Very tricky debate indeed. When Maggie died they celebrated in the streets so why not now?
 
A

Anonymous

Guest
Not trying to throw up moral equivalence - just trying to suggest that if we represent Brady as the representative of 'absolute evil', as the English tabloids have done, hence 'English bogeyman', then we take the spotlight off ourselves. I do have to say I find your lack of compassion for dead Iraqis and Afghanis quite shocking - both wars funded by the taxpayers of Britain and America. Of course the moral equivalence is debatable - but that doesn't really matter if you're dead. There were so many dead by the way that the UN stopped counting. I don't really know why I'm bothering to tell you this, because as you are clearly not open to abstract thought, and it seems rather a pointless exercise, but I'm suggesting that governments and society can be psychopathic too - as represented by your callous disregard for dead foreigners - perhaps much more so than small-time psychopath Brady.



We are used to the internet throwing up fake moral equivalences, but a post that manages to ally with a psychopathic child torturer and murderer, the Nazis, the Taliban and ISIS deserves a reply.

Firstly, you are unclear as to exactly what you mean by "English bogeyman". If you mean he was a bogeyman to the English, he would be a bogeyman in any civilised society. If you mean he was a bogeyman who was English, he was a Scot. I'd also contest your description of him as a bogeyman at all. He was a psychopath. Calling him anything else diminishes his crimes. Perhaps your intention.

Regarding Dresden and children, the answer is probably "not very many" as like the British the Germans evacuated children from their urban centres. If you (rightly) think even one is too many, you appear not to have the same concerns regarding Brady's victims.

At the time of the Dresden attacks you were much more likely to hit a PoW. I don't really know why I'm bothering to tell you this, because as you are clearly unable to differentiate between two psychopaths trawling Manchester for victims and the concept of total war, it seems rather a pointless exercise. Vonnegut wrote extensively on this topic, as he was there. He, like you, was also an oikophobe.

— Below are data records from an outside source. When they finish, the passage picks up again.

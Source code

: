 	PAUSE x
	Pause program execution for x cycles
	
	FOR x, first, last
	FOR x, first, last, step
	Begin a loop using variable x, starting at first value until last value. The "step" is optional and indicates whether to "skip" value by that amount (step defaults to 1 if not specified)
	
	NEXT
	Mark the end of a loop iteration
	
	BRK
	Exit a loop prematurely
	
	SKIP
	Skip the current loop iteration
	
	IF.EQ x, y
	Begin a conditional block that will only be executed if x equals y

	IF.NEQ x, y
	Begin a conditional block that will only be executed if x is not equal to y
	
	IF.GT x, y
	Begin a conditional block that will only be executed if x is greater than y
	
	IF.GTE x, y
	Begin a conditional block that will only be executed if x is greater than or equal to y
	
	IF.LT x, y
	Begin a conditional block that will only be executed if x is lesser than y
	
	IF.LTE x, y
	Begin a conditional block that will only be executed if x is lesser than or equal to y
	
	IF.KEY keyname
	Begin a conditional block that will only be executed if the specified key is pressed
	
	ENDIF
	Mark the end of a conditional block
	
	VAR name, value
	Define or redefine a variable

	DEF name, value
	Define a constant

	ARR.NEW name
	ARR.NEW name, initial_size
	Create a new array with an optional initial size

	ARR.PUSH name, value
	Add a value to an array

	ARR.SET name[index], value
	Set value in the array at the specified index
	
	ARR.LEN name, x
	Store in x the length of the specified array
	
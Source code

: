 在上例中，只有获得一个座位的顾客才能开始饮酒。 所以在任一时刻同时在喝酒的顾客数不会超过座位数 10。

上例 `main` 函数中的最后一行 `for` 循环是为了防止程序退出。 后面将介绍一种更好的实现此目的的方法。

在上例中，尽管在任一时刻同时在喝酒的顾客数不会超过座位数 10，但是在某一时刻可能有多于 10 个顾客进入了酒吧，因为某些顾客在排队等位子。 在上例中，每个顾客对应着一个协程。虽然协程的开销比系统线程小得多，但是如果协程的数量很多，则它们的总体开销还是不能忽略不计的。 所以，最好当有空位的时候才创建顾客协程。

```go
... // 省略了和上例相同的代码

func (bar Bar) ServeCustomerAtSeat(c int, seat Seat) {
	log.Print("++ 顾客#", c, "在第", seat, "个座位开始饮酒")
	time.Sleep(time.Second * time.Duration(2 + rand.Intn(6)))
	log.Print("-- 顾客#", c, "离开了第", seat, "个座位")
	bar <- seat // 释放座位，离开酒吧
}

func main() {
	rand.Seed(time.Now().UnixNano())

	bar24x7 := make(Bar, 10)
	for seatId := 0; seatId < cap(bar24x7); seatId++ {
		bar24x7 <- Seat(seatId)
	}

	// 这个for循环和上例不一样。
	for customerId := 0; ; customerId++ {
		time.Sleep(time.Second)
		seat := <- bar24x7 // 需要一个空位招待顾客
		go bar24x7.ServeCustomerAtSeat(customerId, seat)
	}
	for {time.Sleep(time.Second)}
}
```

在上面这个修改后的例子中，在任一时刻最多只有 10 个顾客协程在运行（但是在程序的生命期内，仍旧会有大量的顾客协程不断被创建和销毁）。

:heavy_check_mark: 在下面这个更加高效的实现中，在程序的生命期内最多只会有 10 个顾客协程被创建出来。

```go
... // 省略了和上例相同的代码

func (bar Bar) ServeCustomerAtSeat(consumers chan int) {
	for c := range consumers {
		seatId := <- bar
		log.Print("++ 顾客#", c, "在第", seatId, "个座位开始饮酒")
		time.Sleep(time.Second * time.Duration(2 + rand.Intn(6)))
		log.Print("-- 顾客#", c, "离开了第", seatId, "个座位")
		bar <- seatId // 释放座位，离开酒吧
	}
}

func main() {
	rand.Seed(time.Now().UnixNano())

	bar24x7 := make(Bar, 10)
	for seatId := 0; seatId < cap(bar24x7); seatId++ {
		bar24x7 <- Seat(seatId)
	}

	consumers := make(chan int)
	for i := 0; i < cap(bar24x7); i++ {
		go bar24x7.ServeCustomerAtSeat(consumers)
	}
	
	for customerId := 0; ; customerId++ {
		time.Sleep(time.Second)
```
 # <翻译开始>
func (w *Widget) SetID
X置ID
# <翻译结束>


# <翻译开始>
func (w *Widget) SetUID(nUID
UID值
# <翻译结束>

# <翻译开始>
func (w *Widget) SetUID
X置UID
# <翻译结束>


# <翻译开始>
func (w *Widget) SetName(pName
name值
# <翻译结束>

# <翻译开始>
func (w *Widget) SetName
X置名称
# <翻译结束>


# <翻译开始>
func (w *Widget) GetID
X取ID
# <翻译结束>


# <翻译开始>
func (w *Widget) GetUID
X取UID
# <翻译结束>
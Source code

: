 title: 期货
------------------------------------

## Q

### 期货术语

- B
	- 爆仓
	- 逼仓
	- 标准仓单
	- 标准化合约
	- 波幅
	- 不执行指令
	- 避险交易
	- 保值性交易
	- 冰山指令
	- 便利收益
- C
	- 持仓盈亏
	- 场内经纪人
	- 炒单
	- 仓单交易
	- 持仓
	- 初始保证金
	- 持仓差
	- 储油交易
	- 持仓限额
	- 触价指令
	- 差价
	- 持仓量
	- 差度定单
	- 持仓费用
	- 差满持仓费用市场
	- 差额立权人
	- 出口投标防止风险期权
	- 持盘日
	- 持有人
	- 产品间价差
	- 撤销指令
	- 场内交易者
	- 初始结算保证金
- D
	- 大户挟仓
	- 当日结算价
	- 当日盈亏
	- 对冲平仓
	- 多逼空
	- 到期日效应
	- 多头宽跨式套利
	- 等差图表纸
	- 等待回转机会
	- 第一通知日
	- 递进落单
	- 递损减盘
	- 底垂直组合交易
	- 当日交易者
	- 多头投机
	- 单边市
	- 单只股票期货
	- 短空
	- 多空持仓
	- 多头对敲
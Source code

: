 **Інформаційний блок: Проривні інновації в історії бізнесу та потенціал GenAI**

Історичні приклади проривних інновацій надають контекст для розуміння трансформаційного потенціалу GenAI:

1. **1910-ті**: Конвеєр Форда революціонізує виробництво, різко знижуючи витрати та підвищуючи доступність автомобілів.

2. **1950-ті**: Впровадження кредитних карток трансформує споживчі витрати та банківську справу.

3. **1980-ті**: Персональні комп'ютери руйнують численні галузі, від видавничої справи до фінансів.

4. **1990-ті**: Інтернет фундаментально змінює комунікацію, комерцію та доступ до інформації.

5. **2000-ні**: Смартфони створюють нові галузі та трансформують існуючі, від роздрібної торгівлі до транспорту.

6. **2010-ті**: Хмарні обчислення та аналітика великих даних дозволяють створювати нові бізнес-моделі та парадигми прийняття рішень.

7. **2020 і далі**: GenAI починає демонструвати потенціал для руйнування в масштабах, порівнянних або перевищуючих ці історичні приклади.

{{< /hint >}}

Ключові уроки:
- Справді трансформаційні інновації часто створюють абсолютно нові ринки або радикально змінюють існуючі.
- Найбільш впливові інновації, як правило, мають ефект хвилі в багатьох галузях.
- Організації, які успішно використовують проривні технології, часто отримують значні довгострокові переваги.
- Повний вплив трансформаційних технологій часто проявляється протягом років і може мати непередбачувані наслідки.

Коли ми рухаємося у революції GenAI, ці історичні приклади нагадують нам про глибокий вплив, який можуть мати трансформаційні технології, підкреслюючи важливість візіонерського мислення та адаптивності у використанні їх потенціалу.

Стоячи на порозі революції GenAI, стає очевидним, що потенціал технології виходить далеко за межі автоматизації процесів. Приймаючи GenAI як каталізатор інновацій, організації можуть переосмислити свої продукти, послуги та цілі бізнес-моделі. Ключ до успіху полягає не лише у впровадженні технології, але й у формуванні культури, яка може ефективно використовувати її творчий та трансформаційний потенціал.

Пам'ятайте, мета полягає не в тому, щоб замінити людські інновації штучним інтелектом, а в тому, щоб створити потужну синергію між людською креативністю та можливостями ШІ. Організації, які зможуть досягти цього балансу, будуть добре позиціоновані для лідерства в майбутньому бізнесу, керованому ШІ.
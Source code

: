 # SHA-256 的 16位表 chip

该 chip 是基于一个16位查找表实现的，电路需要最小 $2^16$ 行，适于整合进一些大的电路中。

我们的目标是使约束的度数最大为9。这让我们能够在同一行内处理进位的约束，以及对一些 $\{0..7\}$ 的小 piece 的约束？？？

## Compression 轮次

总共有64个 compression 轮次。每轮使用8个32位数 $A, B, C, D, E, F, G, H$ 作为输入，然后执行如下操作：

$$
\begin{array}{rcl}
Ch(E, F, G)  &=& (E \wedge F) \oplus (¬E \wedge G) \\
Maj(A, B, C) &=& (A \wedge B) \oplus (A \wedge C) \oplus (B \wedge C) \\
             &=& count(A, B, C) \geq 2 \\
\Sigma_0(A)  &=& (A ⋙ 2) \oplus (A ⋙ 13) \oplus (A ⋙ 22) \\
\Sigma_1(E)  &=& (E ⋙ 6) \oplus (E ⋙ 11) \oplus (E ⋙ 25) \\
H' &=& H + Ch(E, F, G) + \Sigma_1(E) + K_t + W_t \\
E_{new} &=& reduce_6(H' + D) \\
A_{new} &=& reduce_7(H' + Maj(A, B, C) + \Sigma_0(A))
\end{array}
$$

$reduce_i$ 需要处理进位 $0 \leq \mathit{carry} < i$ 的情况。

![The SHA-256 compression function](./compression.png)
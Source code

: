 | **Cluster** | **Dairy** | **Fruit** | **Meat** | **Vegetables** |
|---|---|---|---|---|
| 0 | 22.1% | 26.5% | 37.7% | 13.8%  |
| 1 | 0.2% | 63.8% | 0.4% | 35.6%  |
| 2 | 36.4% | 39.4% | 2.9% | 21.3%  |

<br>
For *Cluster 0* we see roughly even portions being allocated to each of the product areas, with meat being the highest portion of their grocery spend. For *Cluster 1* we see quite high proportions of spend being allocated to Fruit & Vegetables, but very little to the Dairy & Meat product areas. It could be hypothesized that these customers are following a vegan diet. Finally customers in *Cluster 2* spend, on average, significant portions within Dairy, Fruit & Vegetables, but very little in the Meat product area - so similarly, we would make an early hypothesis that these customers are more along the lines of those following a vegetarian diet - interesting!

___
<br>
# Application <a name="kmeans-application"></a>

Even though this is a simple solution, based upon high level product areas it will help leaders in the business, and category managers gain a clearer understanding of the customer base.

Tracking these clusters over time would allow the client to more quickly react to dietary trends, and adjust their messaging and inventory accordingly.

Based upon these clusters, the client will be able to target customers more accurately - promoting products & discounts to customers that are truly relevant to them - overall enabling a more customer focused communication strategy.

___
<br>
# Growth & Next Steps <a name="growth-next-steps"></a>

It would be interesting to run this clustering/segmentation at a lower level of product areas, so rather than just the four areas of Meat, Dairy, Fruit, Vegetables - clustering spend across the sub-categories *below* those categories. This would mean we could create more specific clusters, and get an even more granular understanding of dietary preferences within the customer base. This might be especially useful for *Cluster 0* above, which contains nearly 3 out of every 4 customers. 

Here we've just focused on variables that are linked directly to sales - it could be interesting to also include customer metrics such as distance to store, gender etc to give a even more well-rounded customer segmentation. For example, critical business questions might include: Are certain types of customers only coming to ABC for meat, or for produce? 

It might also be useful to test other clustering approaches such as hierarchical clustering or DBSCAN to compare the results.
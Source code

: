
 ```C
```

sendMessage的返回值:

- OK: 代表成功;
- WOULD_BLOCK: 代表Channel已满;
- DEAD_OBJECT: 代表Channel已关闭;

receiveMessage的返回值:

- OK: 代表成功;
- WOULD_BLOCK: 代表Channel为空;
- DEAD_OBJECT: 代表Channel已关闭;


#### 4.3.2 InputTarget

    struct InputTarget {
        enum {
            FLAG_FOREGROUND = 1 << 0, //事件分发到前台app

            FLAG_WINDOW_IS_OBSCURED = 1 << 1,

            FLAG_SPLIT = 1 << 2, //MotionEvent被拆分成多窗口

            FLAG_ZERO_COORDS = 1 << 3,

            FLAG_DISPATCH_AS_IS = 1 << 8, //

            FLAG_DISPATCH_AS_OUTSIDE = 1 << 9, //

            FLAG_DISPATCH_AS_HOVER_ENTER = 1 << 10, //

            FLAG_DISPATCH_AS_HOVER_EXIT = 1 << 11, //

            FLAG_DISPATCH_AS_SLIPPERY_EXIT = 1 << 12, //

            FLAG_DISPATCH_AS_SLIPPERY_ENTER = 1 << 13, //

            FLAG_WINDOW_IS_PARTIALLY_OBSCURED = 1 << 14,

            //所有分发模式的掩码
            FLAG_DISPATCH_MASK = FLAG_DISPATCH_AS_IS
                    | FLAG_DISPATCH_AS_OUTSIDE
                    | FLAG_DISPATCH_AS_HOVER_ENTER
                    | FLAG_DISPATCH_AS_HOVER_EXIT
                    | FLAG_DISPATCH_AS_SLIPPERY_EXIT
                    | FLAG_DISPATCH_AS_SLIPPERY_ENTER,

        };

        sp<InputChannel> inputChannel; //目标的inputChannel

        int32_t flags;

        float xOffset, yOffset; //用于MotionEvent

As for Afghanistan and Iraq I'm very much of the opinion that they can kill each other until the end of time for all I care. "Never interrupt your enemy when he is making a mistake." Interestingly, to me at least, the Afghan intervention driven by Republican men in Washington was in no small part driven in London by female Labour MPs intent on rescuing da sistahood from the oppression of the Taliban. These same Labour women, so intent to bring freedom of expression to the streets of Kandahar, are less concerned by its abscence on the streets of Kettering.

You Americans are lucky, you know. You only have one Nancy Pelosi. We have a couple of dozen.